EXERCISE PROMPT>
Output the records that follow, with every character intact.

#### SOURCE RECORDS ####

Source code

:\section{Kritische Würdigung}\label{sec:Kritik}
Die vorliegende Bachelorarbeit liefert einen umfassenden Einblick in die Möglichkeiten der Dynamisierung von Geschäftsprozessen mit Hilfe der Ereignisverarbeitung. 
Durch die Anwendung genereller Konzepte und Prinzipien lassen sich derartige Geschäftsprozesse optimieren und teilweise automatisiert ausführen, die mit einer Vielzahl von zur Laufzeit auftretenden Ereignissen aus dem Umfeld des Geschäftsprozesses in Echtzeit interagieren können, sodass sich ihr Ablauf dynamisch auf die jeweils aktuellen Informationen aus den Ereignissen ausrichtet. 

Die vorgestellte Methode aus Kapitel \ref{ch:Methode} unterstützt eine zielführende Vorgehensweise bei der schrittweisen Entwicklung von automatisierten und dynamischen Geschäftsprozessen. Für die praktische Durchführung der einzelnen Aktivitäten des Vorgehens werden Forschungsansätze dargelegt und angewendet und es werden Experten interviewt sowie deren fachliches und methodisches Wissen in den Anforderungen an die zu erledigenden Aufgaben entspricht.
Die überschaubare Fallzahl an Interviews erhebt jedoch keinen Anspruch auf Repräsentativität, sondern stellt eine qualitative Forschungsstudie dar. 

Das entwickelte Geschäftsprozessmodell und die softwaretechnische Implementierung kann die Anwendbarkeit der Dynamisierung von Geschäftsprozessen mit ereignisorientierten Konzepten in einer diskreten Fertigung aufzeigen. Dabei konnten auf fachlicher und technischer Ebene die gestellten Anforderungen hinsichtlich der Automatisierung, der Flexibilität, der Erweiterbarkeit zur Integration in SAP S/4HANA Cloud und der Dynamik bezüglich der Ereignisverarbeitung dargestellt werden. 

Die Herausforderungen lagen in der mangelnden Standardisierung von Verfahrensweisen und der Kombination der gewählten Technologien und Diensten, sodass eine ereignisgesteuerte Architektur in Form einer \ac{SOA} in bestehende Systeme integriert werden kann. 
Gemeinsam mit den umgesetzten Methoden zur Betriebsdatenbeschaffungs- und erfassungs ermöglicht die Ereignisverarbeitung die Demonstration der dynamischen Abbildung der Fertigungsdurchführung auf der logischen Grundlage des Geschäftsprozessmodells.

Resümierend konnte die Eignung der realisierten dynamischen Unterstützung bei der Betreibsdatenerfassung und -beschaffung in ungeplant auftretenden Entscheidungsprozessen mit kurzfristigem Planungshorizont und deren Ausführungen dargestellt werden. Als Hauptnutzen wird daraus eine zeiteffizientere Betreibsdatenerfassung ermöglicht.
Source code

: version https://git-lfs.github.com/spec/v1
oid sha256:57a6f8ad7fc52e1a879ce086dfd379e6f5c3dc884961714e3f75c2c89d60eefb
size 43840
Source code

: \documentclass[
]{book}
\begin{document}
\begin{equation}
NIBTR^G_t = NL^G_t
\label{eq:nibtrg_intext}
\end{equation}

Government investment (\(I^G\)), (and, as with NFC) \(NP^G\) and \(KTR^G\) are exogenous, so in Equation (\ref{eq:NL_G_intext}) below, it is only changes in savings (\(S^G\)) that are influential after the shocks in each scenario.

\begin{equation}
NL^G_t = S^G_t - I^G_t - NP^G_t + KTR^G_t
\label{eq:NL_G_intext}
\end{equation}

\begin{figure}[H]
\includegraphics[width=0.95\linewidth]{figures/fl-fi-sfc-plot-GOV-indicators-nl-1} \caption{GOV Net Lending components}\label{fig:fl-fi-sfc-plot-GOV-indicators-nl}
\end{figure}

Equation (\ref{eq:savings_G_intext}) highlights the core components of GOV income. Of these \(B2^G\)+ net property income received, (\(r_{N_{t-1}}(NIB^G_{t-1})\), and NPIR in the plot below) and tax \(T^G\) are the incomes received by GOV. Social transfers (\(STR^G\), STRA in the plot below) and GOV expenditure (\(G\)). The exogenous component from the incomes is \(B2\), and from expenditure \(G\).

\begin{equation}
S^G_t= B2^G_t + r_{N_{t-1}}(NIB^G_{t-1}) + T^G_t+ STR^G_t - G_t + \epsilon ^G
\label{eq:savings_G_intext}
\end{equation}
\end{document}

####

SOLUTION TO THIS TASK>
Source code

:\section{Kritische Würdigung}\label{sec:Kritik}
Die vorliegende Bachelorarbeit liefert einen umfassenden Einblick in die Möglichkeiten der Dynamisierung von Geschäftsprozessen mit Hilfe der Ereignisverarbeitung. 
Durch die Anwendung genereller Konzepte und Prinzipien lassen sich derartige Geschäftsprozesse optimieren und teilweise automatisiert ausführen, die mit einer Vielzahl von zur Laufzeit auftretenden Ereignissen aus dem Umfeld des Geschäftsprozesses in Echtzeit interagieren können, sodass sich ihr Ablauf dynamisch auf die jeweils aktuellen Informationen aus den Ereignissen ausrichtet. 

Die vorgestellte Methode aus Kapitel \ref{ch:Methode} unterstützt eine zielführende Vorgehensweise bei der schrittweisen Entwicklung von automatisierten und dynamischen Geschäftsprozessen. Für die praktische Durchführung der einzelnen Aktivitäten des Vorgehens werden Forschungsansätze dargelegt und angewendet und es werden Experten interviewt sowie deren fachliches und methodisches Wissen in den Anforderungen an die zu erledigenden Aufgaben entspricht.
Die überschaubare Fallzahl an Interviews erhebt jedoch keinen Anspruch auf Repräsentativität, sondern stellt eine qualitative Forschungsstudie dar. 

Das entwickelte Geschäftsprozessmodell und die softwaretechnische Implementierung kann die Anwendbarkeit der Dynamisierung von Geschäftsprozessen mit ereignisorientierten Konzepten in einer diskreten Fertigung aufzeigen. Dabei konnten auf fachlicher und technischer Ebene die gestellten Anforderungen hinsichtlich der Automatisierung, der Flexibilität, der Erweiterbarkeit zur Integration in SAP S/4HANA Cloud und der Dynamik bezüglich der Ereignisverarbeitung dargestellt werden. 

Die Herausforderungen lagen in der mangelnden Standardisierung von Verfahrensweisen und der Kombination der gewählten Technologien und Diensten, sodass eine ereignisgesteuerte Architektur in Form einer \ac{SOA} in bestehende Systeme integriert werden kann. 
Gemeinsam mit den umgesetzten Methoden zur Betriebsdatenbeschaffungs- und erfassungs ermöglicht die Ereignisverarbeitung die Demonstration der dynamischen Abbildung der Fertigungsdurchführung auf der logischen Grundlage des Geschäftsprozessmodells.

Resümierend konnte die Eignung der realisierten dynamischen Unterstützung bei der Betreibsdatenerfassung und -beschaffung in ungeplant auftretenden Entscheidungsprozessen mit kurzfristigem Planungshorizont und deren Ausführungen dargestellt werden. Als Hauptnutzen wird daraus eine zeiteffizientere Betreibsdatenerfassung ermöglicht.
Source code

: version https://git-lfs.github.com/spec/v1
oid sha256:57a6f8ad7fc52e1a879ce086dfd379e6f5c3dc884961714e3f75c2c89d60eefb
size 43840
Source code

: \documentclass[
]{book}
\begin{document}
\begin{equation}
NIBTR^G_t = NL^G_t
\label{eq:nibtrg_intext}
\end{equation}

Government investment (\(I^G\)), (and, as with NFC) \(NP^G\) and \(KTR^G\) are exogenous, so in Equation (\ref{eq:NL_G_intext}) below, it is only changes in savings (\(S^G\)) that are influential after the shocks in each scenario.

\begin{equation}
NL^G_t = S^G_t - I^G_t - NP^G_t + KTR^G_t
\label{eq:NL_G_intext}
\end{equation}

\begin{figure}[H]
\includegraphics[width=0.95\linewidth]{figures/fl-fi-sfc-plot-GOV-indicators-nl-1} \caption{GOV Net Lending components}\label{fig:fl-fi-sfc-plot-GOV-indicators-nl}
\end{figure}

Equation (\ref{eq:savings_G_intext}) highlights the core components of GOV income. Of these \(B2^G\)+ net property income received, (\(r_{N_{t-1}}(NIB^G_{t-1})\), and NPIR in the plot below) and tax \(T^G\) are the incomes received by GOV. Social transfers (\(STR^G\), STRA in the plot below) and GOV expenditure (\(G\)). The exogenous component from the incomes is \(B2\), and from expenditure \(G\).

\begin{equation}
S^G_t= B2^G_t + r_{N_{t-1}}(NIB^G_{t-1}) + T^G_t+ STR^G_t - G_t + \epsilon ^G
\label{eq:savings_G_intext}
\end{equation}
\end{document}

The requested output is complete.